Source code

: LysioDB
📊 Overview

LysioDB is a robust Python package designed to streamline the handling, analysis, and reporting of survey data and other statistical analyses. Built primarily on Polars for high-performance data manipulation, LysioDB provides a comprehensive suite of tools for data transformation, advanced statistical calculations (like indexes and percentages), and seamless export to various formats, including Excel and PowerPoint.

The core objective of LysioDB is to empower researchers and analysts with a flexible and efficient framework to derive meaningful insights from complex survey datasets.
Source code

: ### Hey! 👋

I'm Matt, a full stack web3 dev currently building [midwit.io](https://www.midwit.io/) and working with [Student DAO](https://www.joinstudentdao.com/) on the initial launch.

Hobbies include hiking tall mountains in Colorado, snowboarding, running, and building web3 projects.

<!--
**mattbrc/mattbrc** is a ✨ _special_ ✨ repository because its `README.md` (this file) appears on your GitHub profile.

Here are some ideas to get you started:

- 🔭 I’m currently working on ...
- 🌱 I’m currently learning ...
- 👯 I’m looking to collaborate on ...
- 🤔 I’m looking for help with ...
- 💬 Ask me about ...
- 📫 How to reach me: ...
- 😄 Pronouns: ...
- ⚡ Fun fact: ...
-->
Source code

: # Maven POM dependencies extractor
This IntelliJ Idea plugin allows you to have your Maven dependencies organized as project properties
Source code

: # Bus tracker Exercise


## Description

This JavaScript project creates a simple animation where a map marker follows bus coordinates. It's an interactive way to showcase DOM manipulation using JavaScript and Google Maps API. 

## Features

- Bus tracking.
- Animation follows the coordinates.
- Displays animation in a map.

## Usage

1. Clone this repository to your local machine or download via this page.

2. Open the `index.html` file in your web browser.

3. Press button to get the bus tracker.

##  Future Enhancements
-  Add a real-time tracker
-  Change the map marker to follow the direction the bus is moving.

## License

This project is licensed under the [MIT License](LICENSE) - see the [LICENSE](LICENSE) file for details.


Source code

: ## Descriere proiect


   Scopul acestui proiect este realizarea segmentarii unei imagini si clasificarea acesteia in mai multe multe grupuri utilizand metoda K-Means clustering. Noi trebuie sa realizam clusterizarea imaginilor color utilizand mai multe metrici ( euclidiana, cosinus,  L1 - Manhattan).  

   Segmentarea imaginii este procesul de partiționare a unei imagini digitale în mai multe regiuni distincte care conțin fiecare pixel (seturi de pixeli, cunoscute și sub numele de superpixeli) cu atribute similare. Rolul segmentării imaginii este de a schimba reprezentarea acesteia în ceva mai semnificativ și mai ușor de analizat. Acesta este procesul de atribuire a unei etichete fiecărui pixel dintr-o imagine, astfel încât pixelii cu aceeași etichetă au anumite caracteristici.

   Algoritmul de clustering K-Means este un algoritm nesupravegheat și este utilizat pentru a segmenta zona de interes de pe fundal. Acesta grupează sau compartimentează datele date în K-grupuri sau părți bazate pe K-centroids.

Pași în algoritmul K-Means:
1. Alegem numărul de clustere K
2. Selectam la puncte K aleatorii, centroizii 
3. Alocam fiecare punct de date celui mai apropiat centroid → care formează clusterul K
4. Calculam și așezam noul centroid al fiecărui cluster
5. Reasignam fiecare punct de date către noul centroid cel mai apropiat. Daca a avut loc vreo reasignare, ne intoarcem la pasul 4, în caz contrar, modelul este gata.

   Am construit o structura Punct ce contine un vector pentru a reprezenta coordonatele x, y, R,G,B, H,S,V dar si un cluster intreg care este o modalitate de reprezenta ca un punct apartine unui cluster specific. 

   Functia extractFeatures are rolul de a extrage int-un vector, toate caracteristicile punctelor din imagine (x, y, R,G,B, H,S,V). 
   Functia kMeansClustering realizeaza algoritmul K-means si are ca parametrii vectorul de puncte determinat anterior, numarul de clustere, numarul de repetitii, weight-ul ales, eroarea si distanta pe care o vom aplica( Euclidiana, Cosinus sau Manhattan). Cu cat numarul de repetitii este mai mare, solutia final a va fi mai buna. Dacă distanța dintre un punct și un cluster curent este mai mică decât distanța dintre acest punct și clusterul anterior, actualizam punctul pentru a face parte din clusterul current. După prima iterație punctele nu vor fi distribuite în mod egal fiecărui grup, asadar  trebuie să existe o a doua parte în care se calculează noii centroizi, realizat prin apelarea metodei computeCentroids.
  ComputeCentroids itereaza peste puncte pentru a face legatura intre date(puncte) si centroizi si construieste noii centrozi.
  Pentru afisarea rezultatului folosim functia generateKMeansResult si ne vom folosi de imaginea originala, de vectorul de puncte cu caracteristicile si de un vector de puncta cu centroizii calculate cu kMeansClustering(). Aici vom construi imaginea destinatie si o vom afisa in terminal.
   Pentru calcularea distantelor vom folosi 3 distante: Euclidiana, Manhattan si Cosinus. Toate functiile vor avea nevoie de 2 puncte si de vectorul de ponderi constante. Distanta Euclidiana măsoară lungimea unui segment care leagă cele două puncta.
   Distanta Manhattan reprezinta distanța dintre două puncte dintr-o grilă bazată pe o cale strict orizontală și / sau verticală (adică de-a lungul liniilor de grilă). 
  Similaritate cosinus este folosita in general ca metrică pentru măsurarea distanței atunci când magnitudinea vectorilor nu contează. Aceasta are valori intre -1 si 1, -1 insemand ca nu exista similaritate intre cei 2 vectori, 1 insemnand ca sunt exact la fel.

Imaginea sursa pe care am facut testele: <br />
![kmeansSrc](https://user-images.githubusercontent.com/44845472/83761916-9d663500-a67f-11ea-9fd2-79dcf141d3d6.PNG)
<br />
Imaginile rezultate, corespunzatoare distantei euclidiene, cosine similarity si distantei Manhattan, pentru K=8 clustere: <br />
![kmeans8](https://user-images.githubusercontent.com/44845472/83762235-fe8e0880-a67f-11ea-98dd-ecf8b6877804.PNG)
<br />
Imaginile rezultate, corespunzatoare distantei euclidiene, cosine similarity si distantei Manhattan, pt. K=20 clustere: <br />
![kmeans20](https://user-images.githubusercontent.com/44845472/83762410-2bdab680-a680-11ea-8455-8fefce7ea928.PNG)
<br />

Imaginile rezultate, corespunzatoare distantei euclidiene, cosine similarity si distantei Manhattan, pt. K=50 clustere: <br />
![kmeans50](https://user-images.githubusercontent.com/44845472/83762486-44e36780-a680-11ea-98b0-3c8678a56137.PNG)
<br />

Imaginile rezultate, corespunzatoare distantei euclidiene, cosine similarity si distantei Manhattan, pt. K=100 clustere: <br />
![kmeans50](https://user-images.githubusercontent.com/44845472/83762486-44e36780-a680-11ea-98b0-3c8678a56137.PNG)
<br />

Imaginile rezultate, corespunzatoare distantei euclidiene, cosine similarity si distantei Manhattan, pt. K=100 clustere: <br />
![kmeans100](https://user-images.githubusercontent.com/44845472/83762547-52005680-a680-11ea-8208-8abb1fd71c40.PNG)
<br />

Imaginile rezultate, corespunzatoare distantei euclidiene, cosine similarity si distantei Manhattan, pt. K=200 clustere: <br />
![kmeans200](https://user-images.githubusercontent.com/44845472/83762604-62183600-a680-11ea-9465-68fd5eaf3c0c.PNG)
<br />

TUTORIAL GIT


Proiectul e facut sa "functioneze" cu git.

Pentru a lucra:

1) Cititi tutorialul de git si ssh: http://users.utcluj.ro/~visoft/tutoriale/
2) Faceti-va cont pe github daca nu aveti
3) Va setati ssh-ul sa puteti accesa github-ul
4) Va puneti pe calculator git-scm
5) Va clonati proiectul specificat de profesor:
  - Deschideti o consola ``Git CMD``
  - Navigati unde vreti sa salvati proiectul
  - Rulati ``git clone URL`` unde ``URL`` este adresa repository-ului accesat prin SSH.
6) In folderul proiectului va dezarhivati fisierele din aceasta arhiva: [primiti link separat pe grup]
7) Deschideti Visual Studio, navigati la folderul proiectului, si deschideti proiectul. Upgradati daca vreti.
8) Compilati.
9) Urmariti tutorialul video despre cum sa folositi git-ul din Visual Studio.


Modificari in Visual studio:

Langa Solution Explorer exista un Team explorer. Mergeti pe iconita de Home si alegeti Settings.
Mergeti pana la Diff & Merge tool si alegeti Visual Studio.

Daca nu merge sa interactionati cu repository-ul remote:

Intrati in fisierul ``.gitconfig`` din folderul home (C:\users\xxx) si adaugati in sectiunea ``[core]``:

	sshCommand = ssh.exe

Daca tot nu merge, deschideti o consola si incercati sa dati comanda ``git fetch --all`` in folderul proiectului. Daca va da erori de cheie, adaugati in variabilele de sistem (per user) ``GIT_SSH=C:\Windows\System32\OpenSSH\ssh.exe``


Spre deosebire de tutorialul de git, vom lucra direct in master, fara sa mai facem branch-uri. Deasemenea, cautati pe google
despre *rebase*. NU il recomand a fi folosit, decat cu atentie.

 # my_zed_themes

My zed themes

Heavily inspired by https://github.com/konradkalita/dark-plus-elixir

******

» TASK BRIEF
Gather each line of the listing containing the word "despre" and show it.

» EXERCISE RESPONSE
9) Urmariti tutorialul video despre cum sa folositi git-ul din Visual Studio.
despre *rebase*. NU il recomand a fi folosit, decat cu atentie.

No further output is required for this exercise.